On Walters' strong start to spring and how his game needs to evolve

VIERA, Fla. - Today marks the one road trip this spring when the Nationals will make the drive across the state to the west coast of Florida.

There are some gorgeous spring facilities on that side of the Sunshine State. The Red Sox have a nice new stadium in Fort Myers. The Orioles' facility in Sarasota is snazzy. We made the trip to Clearwater last year when the Nats played the Phillies, and that was a beautiful park in a beautiful location.

The problem with all of these road games? The commute. Driving three hours (and often more) each way for a meaningless spring training game isn't exactly ideal, either for ballplayers on the team bus or beat writers making the early-morning drive in their rental cars.

That odometer will be doing some spinning today as we head to and from Tampa for a game against the Yankees, that's for sure.

Not surprisingly, the Nats' travel roster for this long road trip features very few regulars. Denard Span is the only guy in today's starting lineup who finished the 2013 as an everyday player, and Span lives in Tampa, so he probably requested to be on the trip so that he could stay the night and be with his family.

Ross Detwiler gets the start for the Nats today, marking his first game action of 2014. One guy playing behind him today will be Zach Walters, who has turned heads early on in camp by doing pretty much everything the Nats could have asked of him.

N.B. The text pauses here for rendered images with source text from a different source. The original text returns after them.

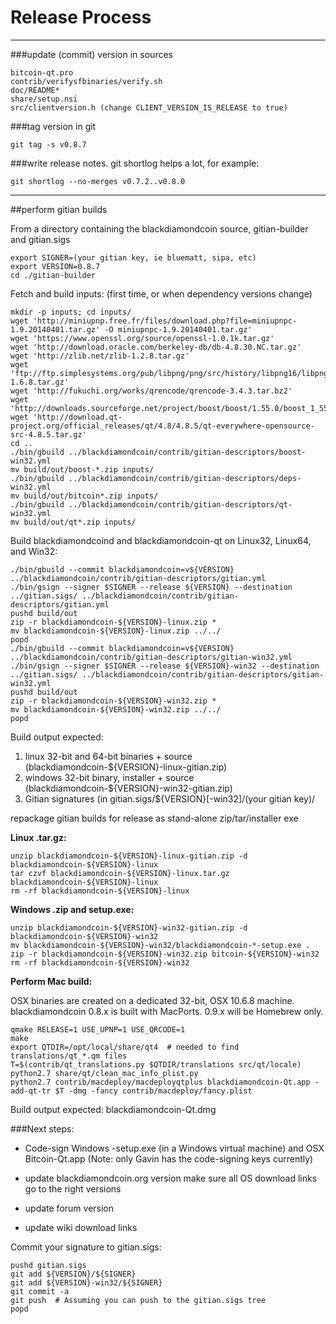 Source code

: Release Process
====================

* * *

###update (commit) version in sources


	bitcoin-qt.pro
	contrib/verifysfbinaries/verify.sh
	doc/README*
	share/setup.nsi
	src/clientversion.h (change CLIENT_VERSION_IS_RELEASE to true)

###tag version in git

	git tag -s v0.8.7

###write release notes. git shortlog helps a lot, for example:

	git shortlog --no-merges v0.7.2..v0.8.0

* * *

##perform gitian builds

 From a directory containing the blackdiamondcoin source, gitian-builder and gitian.sigs
  
	export SIGNER=(your gitian key, ie bluematt, sipa, etc)
	export VERSION=0.8.7
	cd ./gitian-builder

 Fetch and build inputs: (first time, or when dependency versions change)

	mkdir -p inputs; cd inputs/
	wget 'http://miniupnp.free.fr/files/download.php?file=miniupnpc-1.9.20140401.tar.gz' -O miniupnpc-1.9.20140401.tar.gz'
	wget 'https://www.openssl.org/source/openssl-1.0.1k.tar.gz'
	wget 'http://download.oracle.com/berkeley-db/db-4.8.30.NC.tar.gz'
	wget 'http://zlib.net/zlib-1.2.8.tar.gz'
	wget 'ftp://ftp.simplesystems.org/pub/libpng/png/src/history/libpng16/libpng-1.6.8.tar.gz'
	wget 'http://fukuchi.org/works/qrencode/qrencode-3.4.3.tar.bz2'
	wget 'http://downloads.sourceforge.net/project/boost/boost/1.55.0/boost_1_55_0.tar.bz2'
	wget 'http://download.qt-project.org/official_releases/qt/4.8/4.8.5/qt-everywhere-opensource-src-4.8.5.tar.gz'
	cd ..
	./bin/gbuild ../blackdiamondcoin/contrib/gitian-descriptors/boost-win32.yml
	mv build/out/boost-*.zip inputs/
	./bin/gbuild ../blackdiamondcoin/contrib/gitian-descriptors/deps-win32.yml
	mv build/out/bitcoin*.zip inputs/
	./bin/gbuild ../blackdiamondcoin/contrib/gitian-descriptors/qt-win32.yml
	mv build/out/qt*.zip inputs/

 Build blackdiamondcoind and blackdiamondcoin-qt on Linux32, Linux64, and Win32:
  
	./bin/gbuild --commit blackdiamondcoin=v${VERSION} ../blackdiamondcoin/contrib/gitian-descriptors/gitian.yml
	./bin/gsign --signer $SIGNER --release ${VERSION} --destination ../gitian.sigs/ ../blackdiamondcoin/contrib/gitian-descriptors/gitian.yml
	pushd build/out
	zip -r blackdiamondcoin-${VERSION}-linux.zip *
	mv blackdiamondcoin-${VERSION}-linux.zip ../../
	popd
	./bin/gbuild --commit blackdiamondcoin=v${VERSION} ../blackdiamondcoin/contrib/gitian-descriptors/gitian-win32.yml
	./bin/gsign --signer $SIGNER --release ${VERSION}-win32 --destination ../gitian.sigs/ ../blackdiamondcoin/contrib/gitian-descriptors/gitian-win32.yml
	pushd build/out
	zip -r blackdiamondcoin-${VERSION}-win32.zip *
	mv blackdiamondcoin-${VERSION}-win32.zip ../../
	popd

  Build output expected:

  1. linux 32-bit and 64-bit binaries + source (blackdiamondcoin-${VERSION}-linux-gitian.zip)
  2. windows 32-bit binary, installer + source (blackdiamondcoin-${VERSION}-win32-gitian.zip)
  3. Gitian signatures (in gitian.sigs/${VERSION}[-win32]/(your gitian key)/

repackage gitian builds for release as stand-alone zip/tar/installer exe

**Linux .tar.gz:**

	unzip blackdiamondcoin-${VERSION}-linux-gitian.zip -d blackdiamondcoin-${VERSION}-linux
	tar czvf blackdiamondcoin-${VERSION}-linux.tar.gz blackdiamondcoin-${VERSION}-linux
	rm -rf blackdiamondcoin-${VERSION}-linux

**Windows .zip and setup.exe:**

	unzip blackdiamondcoin-${VERSION}-win32-gitian.zip -d blackdiamondcoin-${VERSION}-win32
	mv blackdiamondcoin-${VERSION}-win32/blackdiamondcoin-*-setup.exe .
	zip -r blackdiamondcoin-${VERSION}-win32.zip bitcoin-${VERSION}-win32
	rm -rf blackdiamondcoin-${VERSION}-win32

**Perform Mac build:**

  OSX binaries are created on a dedicated 32-bit, OSX 10.6.8 machine.
  blackdiamondcoin 0.8.x is built with MacPorts.  0.9.x will be Homebrew only.

	qmake RELEASE=1 USE_UPNP=1 USE_QRCODE=1
	make
	export QTDIR=/opt/local/share/qt4  # needed to find translations/qt_*.qm files
	T=$(contrib/qt_translations.py $QTDIR/translations src/qt/locale)
	python2.7 share/qt/clean_mac_info_plist.py
	python2.7 contrib/macdeploy/macdeployqtplus blackdiamondcoin-Qt.app -add-qt-tr $T -dmg -fancy contrib/macdeploy/fancy.plist

 Build output expected: blackdiamondcoin-Qt.dmg

###Next steps:

* Code-sign Windows -setup.exe (in a Windows virtual machine) and
  OSX Bitcoin-Qt.app (Note: only Gavin has the code-signing keys currently)

* update blackdiamondcoin.org version
  make sure all OS download links go to the right versions

* update forum version

* update wiki download links

Commit your signature to gitian.sigs:

	pushd gitian.sigs
	git add ${VERSION}/${SIGNER}
	git add ${VERSION}-win32/${SIGNER}
	git commit -a
	git push  # Assuming you can push to the gitian.sigs tree
	popd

Walters has hit from both sides of the plate, going 5-for-5 this spring with two doubles, a triple, a walk and two RBIs. And he's flashed the leather on the defensive side, making a few impressive plays, including yesterday's diving stop in the hole at shortstop, followed by a strong throw across the diamond.

Walters' name wasn't discussed much coming into spring because with Danny Espinosa seemingly healthy and Jamey Carroll and others in camp, the chances of Walters cracking the opening day roster are very, very slim. Talent evaluators within the organization feel the 24-year-old Walters still could use some more seasoning in the minors, but he's performed well early this spring, impressing hitting coach Rick Schu and manager Matt Williams. Not that Walters is getting too caught up on spring success, or anything.

"You know, I heard a pretty good player say this before, I don't know if you know him, (his name is) Derek Jeter," Walters said. "He said, 'If you don't get hits, it's timing. If you do, say you've been working hard.' That's just how it is. It's good, though. You see the guys set the tone and younger guys coming in. It's just fun winning."

Last year around this time, then-manager Davey Johnson told Walters he wanted to see him hit for more power. Walters responded with a 29-homer season at Triple-A Syracuse, but he batted just .253 and got on base at a lowly .286 clip.

"(I) kind of ran with (Davey's advice) last year," Walters said. "That was my main focus. Now I've got Matt, who's got a different dynamic that, I've heard him talking about hitting for average, being a little more simple, playing the game more simple. And that's something I'm trying to focus on."

Walters has known Williams for a handful of years now; back at the University of San Diego, Walters was teammates with Williams' son Jake. Matt Williams, who was then affiliated with the Diamondbacks organization, would come watch games, and Walters has heard a rumor that it was the Williams family who convinced the D-backs to draft him.

Finding a balance between hitting for power and hitting for average is part of the maturation process Walters needs to go through, and Williams has some advice for him on how to get there. But there are other areas that Walters knows that he has to improve this spring and beyond.

"Defense," he said. "You guys all know, every guy can sit there and read stats and see I made a bunch of errors last year. That was a consequence of focusing on hitting. I gave up a part to gain a part. But (Williams) goes, 'What do you think about when you're playing defense?' 'Offense.' He said, 'I just want to see you extend yourself in that area, make the routine play, start being a consistent fielder. So I took that to heart. Like Davey, now it's Matt. Anyone that tells me something."

Walters made 31 errors at shortstop last season and seven more at third base. He's been getting tons of grounders hit his way in drills this spring ("You've got early work, you've got in-between work, then you've got ground balls, then you've got late work. I'm like, 'How many different works are there?' " Walters joked), and will need to keep making strikes in that area.

For now, though, even though it's still incredibly early in spring, he's turning heads with his play on both sides of the ball.